George Frame Brown and His Real Folks, Pt. 8

This article originally appeared in Radiogram, January 2016.

Main Street Sketches after Brown

About four months after leaving Main Street Sketches Brown left to create Real Folks on NBC, as documented above. He was immediately replaced by Don Carney who took on both acting and writing chores. Beatrice Moreland took over the role of Sara Higgins vacated by Virginia Farmer. Other cast members as of 1929, a year and a half after Brown’s departure, were Harris Peters, Roy Smeck, Sawne Taylor, and Virginia Newburger. George Kelting, another series performer, was represented by Minnie Webster who in 1929 was negotiating with various film companies to get Kelting into some shorts.

Don Carney, Brown’s successor, was the host – as “Uncle Don” of a wildly popular daily children’s program that ran for many years.
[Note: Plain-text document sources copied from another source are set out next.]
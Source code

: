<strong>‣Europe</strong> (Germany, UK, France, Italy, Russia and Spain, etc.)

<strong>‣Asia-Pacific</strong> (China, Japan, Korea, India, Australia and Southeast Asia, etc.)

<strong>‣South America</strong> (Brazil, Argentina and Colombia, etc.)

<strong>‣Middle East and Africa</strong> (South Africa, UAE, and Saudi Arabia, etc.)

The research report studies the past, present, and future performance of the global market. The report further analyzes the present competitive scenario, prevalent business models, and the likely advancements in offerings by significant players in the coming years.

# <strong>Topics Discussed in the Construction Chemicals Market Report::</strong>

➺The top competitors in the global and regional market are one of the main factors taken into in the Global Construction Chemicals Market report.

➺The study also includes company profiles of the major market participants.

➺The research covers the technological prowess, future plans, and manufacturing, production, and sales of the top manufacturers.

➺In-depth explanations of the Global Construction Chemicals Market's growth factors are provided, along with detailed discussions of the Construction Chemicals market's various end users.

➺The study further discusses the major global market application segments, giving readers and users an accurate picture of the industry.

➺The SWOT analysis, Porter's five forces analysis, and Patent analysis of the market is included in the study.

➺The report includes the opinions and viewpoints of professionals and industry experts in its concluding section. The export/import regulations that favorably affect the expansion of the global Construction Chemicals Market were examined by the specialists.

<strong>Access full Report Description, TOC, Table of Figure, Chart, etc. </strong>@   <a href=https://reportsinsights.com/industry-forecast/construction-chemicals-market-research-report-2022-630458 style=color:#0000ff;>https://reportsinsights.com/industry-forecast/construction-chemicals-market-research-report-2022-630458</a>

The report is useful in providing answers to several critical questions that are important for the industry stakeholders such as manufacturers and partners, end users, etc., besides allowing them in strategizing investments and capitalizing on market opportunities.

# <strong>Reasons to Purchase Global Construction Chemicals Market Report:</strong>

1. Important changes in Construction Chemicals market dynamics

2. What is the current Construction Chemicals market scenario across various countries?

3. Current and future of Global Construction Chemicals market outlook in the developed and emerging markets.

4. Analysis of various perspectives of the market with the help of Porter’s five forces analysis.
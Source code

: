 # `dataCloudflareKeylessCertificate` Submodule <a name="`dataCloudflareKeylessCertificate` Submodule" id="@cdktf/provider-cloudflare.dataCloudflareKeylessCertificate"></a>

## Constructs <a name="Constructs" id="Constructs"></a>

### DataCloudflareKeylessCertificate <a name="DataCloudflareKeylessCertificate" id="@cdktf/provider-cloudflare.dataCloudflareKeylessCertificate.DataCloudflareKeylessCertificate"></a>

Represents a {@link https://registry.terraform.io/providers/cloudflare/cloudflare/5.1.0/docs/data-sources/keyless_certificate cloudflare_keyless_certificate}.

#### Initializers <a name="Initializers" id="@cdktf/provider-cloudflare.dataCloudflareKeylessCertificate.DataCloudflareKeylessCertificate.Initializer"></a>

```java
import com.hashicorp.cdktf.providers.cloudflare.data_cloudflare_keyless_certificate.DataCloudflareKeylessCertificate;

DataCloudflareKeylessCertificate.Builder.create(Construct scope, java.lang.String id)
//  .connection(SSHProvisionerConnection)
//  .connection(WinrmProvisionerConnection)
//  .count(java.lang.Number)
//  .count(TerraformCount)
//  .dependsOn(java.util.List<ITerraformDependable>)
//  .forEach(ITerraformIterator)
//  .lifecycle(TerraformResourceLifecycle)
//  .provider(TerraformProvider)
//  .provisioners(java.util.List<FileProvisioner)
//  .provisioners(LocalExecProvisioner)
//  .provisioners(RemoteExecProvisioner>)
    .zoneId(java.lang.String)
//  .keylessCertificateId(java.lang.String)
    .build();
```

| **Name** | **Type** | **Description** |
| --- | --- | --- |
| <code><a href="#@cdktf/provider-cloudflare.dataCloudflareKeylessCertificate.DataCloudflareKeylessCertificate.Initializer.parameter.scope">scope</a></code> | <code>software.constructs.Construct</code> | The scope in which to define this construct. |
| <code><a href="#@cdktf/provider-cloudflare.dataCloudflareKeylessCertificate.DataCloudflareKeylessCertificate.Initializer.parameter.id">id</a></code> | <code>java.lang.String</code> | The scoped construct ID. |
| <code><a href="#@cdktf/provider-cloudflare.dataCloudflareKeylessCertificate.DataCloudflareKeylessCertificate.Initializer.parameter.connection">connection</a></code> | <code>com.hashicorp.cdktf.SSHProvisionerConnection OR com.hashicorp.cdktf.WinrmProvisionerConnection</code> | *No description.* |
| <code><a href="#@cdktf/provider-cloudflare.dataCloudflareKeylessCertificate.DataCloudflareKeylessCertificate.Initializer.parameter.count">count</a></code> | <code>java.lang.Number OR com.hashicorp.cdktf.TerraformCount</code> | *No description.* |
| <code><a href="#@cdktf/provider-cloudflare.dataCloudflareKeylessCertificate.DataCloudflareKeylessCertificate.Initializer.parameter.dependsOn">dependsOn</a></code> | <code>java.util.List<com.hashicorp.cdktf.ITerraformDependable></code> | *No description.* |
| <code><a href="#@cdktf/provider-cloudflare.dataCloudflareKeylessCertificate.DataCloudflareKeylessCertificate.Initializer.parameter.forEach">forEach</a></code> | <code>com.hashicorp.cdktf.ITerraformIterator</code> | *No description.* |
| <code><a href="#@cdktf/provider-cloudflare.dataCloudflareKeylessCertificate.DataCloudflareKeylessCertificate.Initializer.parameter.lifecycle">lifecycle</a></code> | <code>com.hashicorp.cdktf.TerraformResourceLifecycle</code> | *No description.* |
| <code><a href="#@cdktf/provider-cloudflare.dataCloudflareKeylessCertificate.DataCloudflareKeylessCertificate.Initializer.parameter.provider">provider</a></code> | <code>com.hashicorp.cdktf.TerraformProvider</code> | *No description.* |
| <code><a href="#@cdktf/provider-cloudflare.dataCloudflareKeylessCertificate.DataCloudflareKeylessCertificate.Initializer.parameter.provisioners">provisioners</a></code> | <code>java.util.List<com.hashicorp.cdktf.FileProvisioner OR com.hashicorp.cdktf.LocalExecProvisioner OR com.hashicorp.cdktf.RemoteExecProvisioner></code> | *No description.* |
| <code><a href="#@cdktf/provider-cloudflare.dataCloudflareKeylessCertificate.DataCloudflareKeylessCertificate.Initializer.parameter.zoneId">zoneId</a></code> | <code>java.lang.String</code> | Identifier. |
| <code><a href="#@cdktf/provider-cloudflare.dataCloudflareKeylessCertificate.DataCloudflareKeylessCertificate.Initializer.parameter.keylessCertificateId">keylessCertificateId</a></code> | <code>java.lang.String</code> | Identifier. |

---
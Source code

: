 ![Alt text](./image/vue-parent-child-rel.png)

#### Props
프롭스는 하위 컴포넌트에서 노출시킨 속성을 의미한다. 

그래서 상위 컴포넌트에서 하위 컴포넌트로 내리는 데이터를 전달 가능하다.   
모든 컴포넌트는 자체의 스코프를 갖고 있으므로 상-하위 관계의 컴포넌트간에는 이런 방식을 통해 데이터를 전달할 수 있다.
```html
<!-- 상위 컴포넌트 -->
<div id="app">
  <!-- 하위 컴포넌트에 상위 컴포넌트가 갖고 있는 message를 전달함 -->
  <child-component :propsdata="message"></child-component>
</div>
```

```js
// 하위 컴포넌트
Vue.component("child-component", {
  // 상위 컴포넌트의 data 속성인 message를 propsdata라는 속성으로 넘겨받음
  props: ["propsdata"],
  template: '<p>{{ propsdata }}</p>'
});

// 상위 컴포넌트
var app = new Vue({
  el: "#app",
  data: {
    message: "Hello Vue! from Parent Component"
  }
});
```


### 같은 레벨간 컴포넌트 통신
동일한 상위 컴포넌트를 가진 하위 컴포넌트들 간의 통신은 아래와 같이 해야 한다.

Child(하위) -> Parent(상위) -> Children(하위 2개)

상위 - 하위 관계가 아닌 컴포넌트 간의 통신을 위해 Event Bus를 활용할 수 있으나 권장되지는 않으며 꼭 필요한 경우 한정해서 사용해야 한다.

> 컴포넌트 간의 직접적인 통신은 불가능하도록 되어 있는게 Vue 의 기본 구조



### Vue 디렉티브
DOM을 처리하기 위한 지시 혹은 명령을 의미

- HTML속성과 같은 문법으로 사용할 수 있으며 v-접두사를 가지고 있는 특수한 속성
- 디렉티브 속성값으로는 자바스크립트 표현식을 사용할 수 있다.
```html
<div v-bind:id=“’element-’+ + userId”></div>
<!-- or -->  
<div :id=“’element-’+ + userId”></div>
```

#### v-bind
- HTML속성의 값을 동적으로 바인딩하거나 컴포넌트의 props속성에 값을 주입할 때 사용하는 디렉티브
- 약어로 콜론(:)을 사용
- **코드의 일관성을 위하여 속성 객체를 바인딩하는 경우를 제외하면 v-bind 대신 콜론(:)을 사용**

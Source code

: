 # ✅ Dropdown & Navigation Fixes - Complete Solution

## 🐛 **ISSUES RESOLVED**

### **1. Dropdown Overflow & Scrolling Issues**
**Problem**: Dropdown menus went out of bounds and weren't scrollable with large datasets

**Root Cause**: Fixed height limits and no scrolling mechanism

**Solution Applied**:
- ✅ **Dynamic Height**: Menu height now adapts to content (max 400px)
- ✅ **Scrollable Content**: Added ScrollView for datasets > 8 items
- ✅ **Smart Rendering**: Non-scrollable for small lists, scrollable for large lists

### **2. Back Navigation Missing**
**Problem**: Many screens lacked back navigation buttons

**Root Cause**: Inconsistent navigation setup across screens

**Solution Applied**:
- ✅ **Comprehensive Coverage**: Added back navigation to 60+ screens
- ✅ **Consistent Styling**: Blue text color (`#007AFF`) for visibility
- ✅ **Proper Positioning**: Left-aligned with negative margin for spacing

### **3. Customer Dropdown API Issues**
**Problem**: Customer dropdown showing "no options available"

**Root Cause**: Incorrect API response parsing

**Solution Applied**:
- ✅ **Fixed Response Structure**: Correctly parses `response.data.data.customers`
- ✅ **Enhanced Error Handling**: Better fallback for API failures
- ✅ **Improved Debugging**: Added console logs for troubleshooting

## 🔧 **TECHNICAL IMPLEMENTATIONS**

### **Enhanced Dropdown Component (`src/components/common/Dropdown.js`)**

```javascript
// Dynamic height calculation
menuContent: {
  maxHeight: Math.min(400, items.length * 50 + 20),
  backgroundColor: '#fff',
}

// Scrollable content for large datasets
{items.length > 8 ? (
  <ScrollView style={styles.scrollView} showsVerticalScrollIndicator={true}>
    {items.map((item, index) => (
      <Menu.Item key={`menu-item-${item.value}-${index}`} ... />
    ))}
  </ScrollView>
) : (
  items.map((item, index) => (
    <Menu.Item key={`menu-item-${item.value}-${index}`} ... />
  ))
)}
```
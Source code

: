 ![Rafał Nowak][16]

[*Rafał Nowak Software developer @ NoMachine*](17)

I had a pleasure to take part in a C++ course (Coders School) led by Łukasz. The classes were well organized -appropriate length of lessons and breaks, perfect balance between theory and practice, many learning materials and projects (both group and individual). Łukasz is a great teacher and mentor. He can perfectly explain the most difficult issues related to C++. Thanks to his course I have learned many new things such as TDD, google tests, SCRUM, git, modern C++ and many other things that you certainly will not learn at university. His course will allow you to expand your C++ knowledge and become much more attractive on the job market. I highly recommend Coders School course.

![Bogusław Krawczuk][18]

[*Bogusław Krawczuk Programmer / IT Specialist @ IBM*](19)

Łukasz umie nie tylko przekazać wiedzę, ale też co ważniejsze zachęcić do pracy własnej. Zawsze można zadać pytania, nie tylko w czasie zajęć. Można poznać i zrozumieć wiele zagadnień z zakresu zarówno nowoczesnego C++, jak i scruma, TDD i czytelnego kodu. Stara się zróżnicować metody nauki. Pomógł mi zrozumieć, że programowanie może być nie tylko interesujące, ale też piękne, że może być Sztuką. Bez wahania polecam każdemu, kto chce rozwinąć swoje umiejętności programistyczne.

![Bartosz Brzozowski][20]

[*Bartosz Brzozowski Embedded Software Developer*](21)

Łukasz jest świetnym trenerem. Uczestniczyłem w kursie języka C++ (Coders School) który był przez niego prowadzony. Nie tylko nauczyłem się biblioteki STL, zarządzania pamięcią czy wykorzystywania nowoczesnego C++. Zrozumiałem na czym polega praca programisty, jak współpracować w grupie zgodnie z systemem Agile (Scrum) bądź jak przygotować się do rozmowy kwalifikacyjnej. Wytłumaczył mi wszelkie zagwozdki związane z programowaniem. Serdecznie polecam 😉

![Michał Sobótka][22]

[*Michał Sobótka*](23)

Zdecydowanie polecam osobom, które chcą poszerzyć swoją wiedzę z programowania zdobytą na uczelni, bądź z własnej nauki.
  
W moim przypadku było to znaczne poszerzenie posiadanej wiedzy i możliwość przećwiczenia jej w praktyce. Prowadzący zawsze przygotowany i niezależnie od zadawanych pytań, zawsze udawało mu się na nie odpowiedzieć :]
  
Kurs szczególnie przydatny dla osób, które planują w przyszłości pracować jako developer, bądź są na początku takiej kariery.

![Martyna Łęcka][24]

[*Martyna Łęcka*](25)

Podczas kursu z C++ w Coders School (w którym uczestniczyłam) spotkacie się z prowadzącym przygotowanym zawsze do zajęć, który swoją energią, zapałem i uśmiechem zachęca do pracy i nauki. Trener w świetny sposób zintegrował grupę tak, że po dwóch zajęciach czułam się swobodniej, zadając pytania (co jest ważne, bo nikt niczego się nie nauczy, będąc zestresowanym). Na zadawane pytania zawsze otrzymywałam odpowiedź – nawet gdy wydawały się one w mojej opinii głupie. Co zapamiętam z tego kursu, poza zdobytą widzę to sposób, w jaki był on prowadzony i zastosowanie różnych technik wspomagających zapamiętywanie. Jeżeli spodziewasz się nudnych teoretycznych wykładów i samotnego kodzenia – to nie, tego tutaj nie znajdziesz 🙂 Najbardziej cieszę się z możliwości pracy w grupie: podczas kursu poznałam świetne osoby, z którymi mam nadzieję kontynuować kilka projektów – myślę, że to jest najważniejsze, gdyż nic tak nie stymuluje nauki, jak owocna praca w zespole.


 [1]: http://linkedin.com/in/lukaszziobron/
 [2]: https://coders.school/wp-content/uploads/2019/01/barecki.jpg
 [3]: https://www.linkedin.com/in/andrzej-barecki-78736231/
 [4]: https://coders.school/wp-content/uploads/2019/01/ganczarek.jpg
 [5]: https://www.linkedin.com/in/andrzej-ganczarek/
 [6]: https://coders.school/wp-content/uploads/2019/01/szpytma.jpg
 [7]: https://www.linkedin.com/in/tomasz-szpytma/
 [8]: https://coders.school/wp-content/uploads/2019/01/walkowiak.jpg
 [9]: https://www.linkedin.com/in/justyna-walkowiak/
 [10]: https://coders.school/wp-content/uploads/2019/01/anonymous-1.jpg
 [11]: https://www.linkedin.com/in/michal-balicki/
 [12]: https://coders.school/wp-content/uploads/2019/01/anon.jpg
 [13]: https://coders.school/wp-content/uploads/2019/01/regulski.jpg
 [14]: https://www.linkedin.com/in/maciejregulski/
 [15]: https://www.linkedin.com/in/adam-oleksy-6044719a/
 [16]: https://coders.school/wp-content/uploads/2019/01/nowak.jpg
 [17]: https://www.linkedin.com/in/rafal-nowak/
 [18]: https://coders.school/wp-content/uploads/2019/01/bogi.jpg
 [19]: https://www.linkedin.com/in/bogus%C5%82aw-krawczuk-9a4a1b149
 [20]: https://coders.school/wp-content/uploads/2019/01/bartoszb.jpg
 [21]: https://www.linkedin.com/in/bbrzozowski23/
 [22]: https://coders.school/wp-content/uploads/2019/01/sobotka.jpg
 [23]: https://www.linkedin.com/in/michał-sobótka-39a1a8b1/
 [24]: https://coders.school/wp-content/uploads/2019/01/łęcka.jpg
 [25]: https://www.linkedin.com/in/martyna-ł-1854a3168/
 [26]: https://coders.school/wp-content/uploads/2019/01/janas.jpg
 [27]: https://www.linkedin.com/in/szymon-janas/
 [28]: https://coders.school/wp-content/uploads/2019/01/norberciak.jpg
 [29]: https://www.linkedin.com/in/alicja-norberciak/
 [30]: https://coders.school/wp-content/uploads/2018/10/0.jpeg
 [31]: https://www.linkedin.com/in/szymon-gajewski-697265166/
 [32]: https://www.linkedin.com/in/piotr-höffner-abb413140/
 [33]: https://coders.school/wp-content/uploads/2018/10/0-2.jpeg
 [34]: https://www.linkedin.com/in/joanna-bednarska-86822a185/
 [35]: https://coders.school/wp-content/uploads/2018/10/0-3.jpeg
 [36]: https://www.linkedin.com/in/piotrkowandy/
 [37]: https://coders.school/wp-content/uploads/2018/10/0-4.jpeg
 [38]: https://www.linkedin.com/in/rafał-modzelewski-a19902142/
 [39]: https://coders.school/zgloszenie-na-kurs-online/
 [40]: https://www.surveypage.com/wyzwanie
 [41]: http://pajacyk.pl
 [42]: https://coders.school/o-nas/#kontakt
His radio career, which has been documented elsewhere, started on New York’s WMCA after practically demanding a job that, to his surprise, he got. The program director at WOR heard him and recruited Carney to take over the role of Mayor Luke Higgins as well as writing duties on the weekly Main Street Sketches. This was no small feat as each weekly script ran over 40 pages on top of all his other station responsibilities. Carney is probably best known among OTR fans for apocryphally leaning back after the end of his children’s broadcasts and snidely commenting “There, that ought to hold the bastards for a while,” or something along those lines. Generally regarded now as an urban legend, Carney is no less a giant in the annals of radio history.

A 1931 Variety review gives insight to Main Street Sketches’ sound after three years on the air. The week’s episode focused on Mayor Luke Higgins’ attempts to uplift the moral qualities of Titusville. One of his proposals was to prohibit underwear from being hung out to dry so it wouldn’t fill up provocatively when the wind blew. The reviewer believed the “bucolic sketches” were “innocently funny, and quite humorous.” The show’s musical interludes “attempt[ed] to reach Toscanini heights but intentionally [fell] flat all the way.” At the time, it was sponsored by Ivanhoe Products and their wares were plugged throughout the show’s script. Thought sources differ on when exactly Main Street Sketches ended, this author believes the original series left the air in mid-1931. Because of very similar series that followed (explored below) with nearly identical – sometimes identical – characters, some post-Main Street broadcasts likely are mistaken for episodes of the original WOR series.

Cox stayed with the series for only two years before departing WOR and heading South where he took a position as program director with Miami, FL’s WQAM at the end of 1930. One year later he was signed by the Mark O’Dea & Co., agency to create a series of 15-minute transcriptions called Centerville Sketches for the Charles E. Hires Co. (Hires Root Beer). When the series debuted in January 1932 it sounds like it was a rehash of Main Street Sketches with the same Titusville characters. In fact, 11 of the 19 Main Street players appeared on the transcribed series. Centerville Sketches aired Tuesdays and Fridays by transcription over KDKA, WLW, KYW, WOR, and KNX. WFAA (Dallas) was added in April. The program had one last gasp when it turned up in Los Angeles as Hometown Sketches over KNX in 1935 where Cox was program manager. Set in Centerville, Lela Vaughan and Francis Trout – both veterans of the original productions, played Aggie Spinks and Cap Albury respectively. Ralph Scott, the French Lieutenant from the earlier Tarzan transcription series, played Lem Weatherbee.